ASMService provides us with another method getFileStream(), but unfortunately it also passes InstanceAll to getFileStreamFromStorage(), which results in a long execution time. As of writing, a new function getSingleOutputFileStream is also available on the trunk version, but again it is quite slow, because of similar reasons (it's implementation is similar to the former two functions).

As far as I know, the gUSE portal supports downloading outputs of individual jobs: Concrete/workflow + details/select instance + details/select job + details/Download file output.
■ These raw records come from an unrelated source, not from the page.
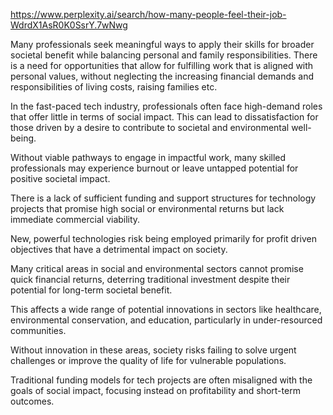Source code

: https://www.perplexity.ai/search/how-many-people-feel-their-job-WdrdX1AsR0K0SsrY.7wNwg


Many professionals seek meaningful ways to apply their skills for broader societal benefit while balancing personal and family responsibilities. There is a need for opportunities that allow for fulfilling work that is aligned with personal values, without neglecting the increasing financial demands and responsibilities of living costs, raising families etc.

In the fast-paced tech industry, professionals often face high-demand roles that offer little in terms of social impact. This can lead to dissatisfaction for those driven by a desire to contribute to societal and environmental well-being.

Without viable pathways to engage in impactful work, many skilled professionals may experience burnout or leave untapped potential for positive societal impact.

There is a lack of sufficient funding and support structures for technology projects that promise high social or environmental returns but lack immediate commercial viability.

  

New, powerful technologies risk being employed primarily for profit driven objectives that have a detrimental impact on society.

Many critical areas in social and environmental sectors cannot promise quick financial returns, deterring traditional investment despite their potential for long-term societal benefit.

This affects a wide range of potential innovations in sectors like healthcare, environmental conservation, and education, particularly in under-resourced communities.

Without innovation in these areas, society risks failing to solve urgent challenges or improve the quality of life for vulnerable populations.

Traditional funding models for tech projects are often misaligned with the goals of social impact, focusing instead on profitability and short-term outcomes.
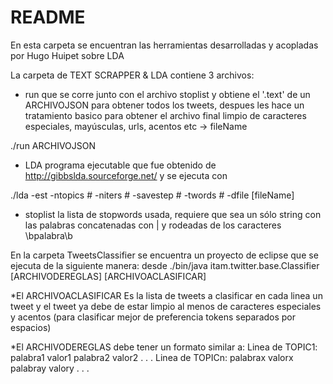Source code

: # README #

En esta carpeta se encuentran las herramientas desarrolladas y acopladas por Hugo Huipet sobre LDA

La carpeta de TEXT SCRAPPER & LDA contiene 3 archivos:

* run que se corre junto con el archivo stoplist y obtiene el '.text' de un ARCHIVOJSON para obtener todos los tweets, despues les hace un tratamiento basico para obtener el archivo final limpio de caracteres especiales, mayúsculas, urls, acentos etc -> fileName

./run ARCHIVOJSON

* LDA programa ejecutable que fue obtenido de http://gibbslda.sourceforge.net/ y se ejecuta con

./lda -est -ntopics # -niters # -savestep # -twords # -dfile [fileName]

* stoplist la lista de stopwords usada, requiere que sea un sólo string con las palabras concatenadas con | y rodeadas de los caracteres \bpalabra\b

En la carpeta TweetsClassifier se encuentra un proyecto de eclipse que se ejecuta de la siguiente manera:
desde 
./bin/java itam.twitter.base.Classifier [ARCHIVODEREGLAS] [ARCHIVOACLASIFICAR]

*El ARCHIVOACLASIFICAR 
Es la lista de tweets a clasificar en cada linea un tweet y el tweet ya debe de estar limpio al menos de caracteres especiales y acentos (para clasificar mejor de preferencia tokens separados por espacios)

*El ARCHIVODEREGLAS debe tener un formato similar a:
Linea de TOPIC1:
palabra1 valor1
palabra2 valor2
.
.
.
Linea de TOPICn:
palabrax valorx
palabray valory
.
.
.

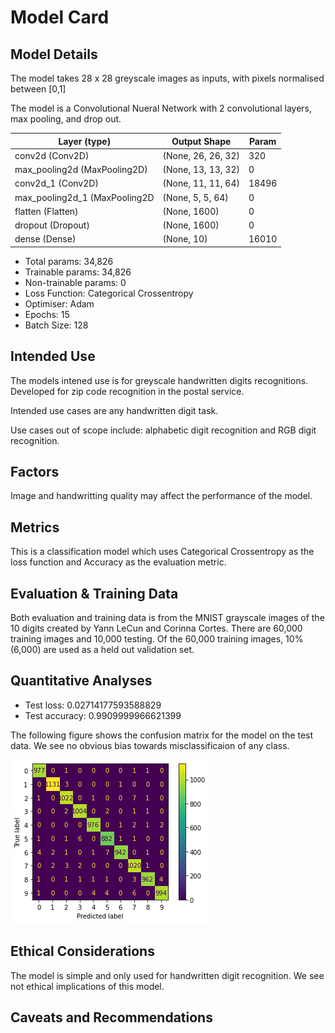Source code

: # Model Card

## Model Details

The model takes 28 x 28 greyscale images as inputs, with pixels normalised between [0,1]

The model is a Convolutional Nueral Network with 2 convolutional layers, max pooling, and drop out. 

|Layer (type) | Output Shape | Param |
| --- | --- | --- |
|conv2d (Conv2D) | (None, 26, 26, 32) | 320 |
| max_pooling2d (MaxPooling2D) | (None, 13, 13, 32) | 0 |                    
| conv2d_1 (Conv2D) | (None, 11, 11, 64) | 18496 |                                                          
| max_pooling2d_1 (MaxPooling2D | (None, 5, 5, 64) | 0 |                                           
| flatten (Flatten) | (None, 1600) | 0 |
| dropout (Dropout) | (None, 1600) | 0 |  
| dense (Dense) | (None, 10) | 16010 |

* Total params: 34,826
* Trainable params: 34,826
* Non-trainable params: 0
* Loss Function: Categorical Crossentropy
* Optimiser: Adam
* Epochs: 15
* Batch Size: 128

## Intended Use

The models intened use is for greyscale handwritten digits recognitions. Developed for zip code recognition in the postal service.

Intended use cases are any handwritten digit task.

Use cases out of scope include: alphabetic digit recognition and RGB digit recognition. 

## Factors

Image and handwritting quality may affect the performance of the model.

## Metrics

This is a classification model which uses Categorical Crossentropy as the loss function and Accuracy as the evaluation metric. 

## Evaluation & Training Data

Both evaluation and training data is from the MNIST grayscale images of the 10 digits created by Yann LeCun and Corinna Cortes. There are 60,000 training images and 10,000 testing. Of the 60,000 training images, 10% (6,000) are used as a held out validation set. 

## Quantitative Analyses

* Test loss: 0.02714177593588829
* Test accuracy: 0.9909999966621399

The following figure shows the confusion matrix for the model on the test data. We see no obvious bias towards misclassificaion of any class.

![Confusion matrix](media/confusion.png "Confusion matrix")

## Ethical Considerations

The model is simple and only used for handwritten digit recognition. We see not ethical implications of this model.

## Caveats and Recommendations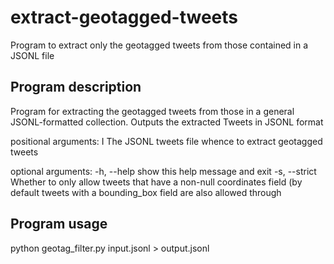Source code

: # extract-geotagged-tweets
Program to extract only the geotagged tweets from those contained in a JSONL file

## Program description
Program for extracting the geotagged tweets from those in a general JSONL-formatted
collection. Outputs the extracted Tweets in JSONL format

positional arguments:
  I             The JSONL tweets file whence to extract geotagged tweets

optional arguments:
  -h, --help    show this help message and exit
  -s, --strict  Whether to only allow tweets that have a non-null coordinates field (by
                default tweets with a bounding_box field are also allowed through

## Program usage
python geotag_filter.py input.jsonl > output.jsonl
It is much faster than the ASM approach.

It would be nice if ASM could provide a function that worked in a similar fashion (it should download only what the caller requests). This way we could avoid slow download speed.

Many thanks in advance!

Best regards,
Attila Sasvari

Discussion

  • Akos Balasko

    Akos Balasko - 2013-07-26

    Dear Attila,

    Thanks for describing the problem, the next ASM release (3.4.5) will contain a method that returns InputStream coming from the servlet interface of Storage component (so, it does not use the slow web-service interface)

    Cheers,
    akos

     
  • Peter Kacsuk

    Peter Kacsuk - 2013-07-26

    Akos Balasko writes:

    Dear Attila,

    Thanks for describing the problem, the next ASM release (3.4.5) will
    contain a method that returns InputStream coming from the servlet
    interface of Storage component (so, it does not use the slow web-service interface)

    Cheers,
    akos


    ** [feature-requests:#33] Downloading individual job's output using ASM in a faster way**

    Status: open
    Labels: ASM
    Created: Tue Feb 05, 2013 12:05 PM UTC by CPC Westminster
    Last Updated: Tue Feb 05, 2013 12:05 PM UTC
    Owner: nobody

    Dear all.

    I have got a workflow consisting of three jobs:
    1, a Generator job (local script),
    2, a BOINC job,
    3, a Collector job (local script).

    My workflow inputs are relatively big: 20M / work unit (WU). After the
    execution, I only want to retrieve a specific output file of the
    collector job. Unfortunately, it takes a lot of time if I have a lot of WUs.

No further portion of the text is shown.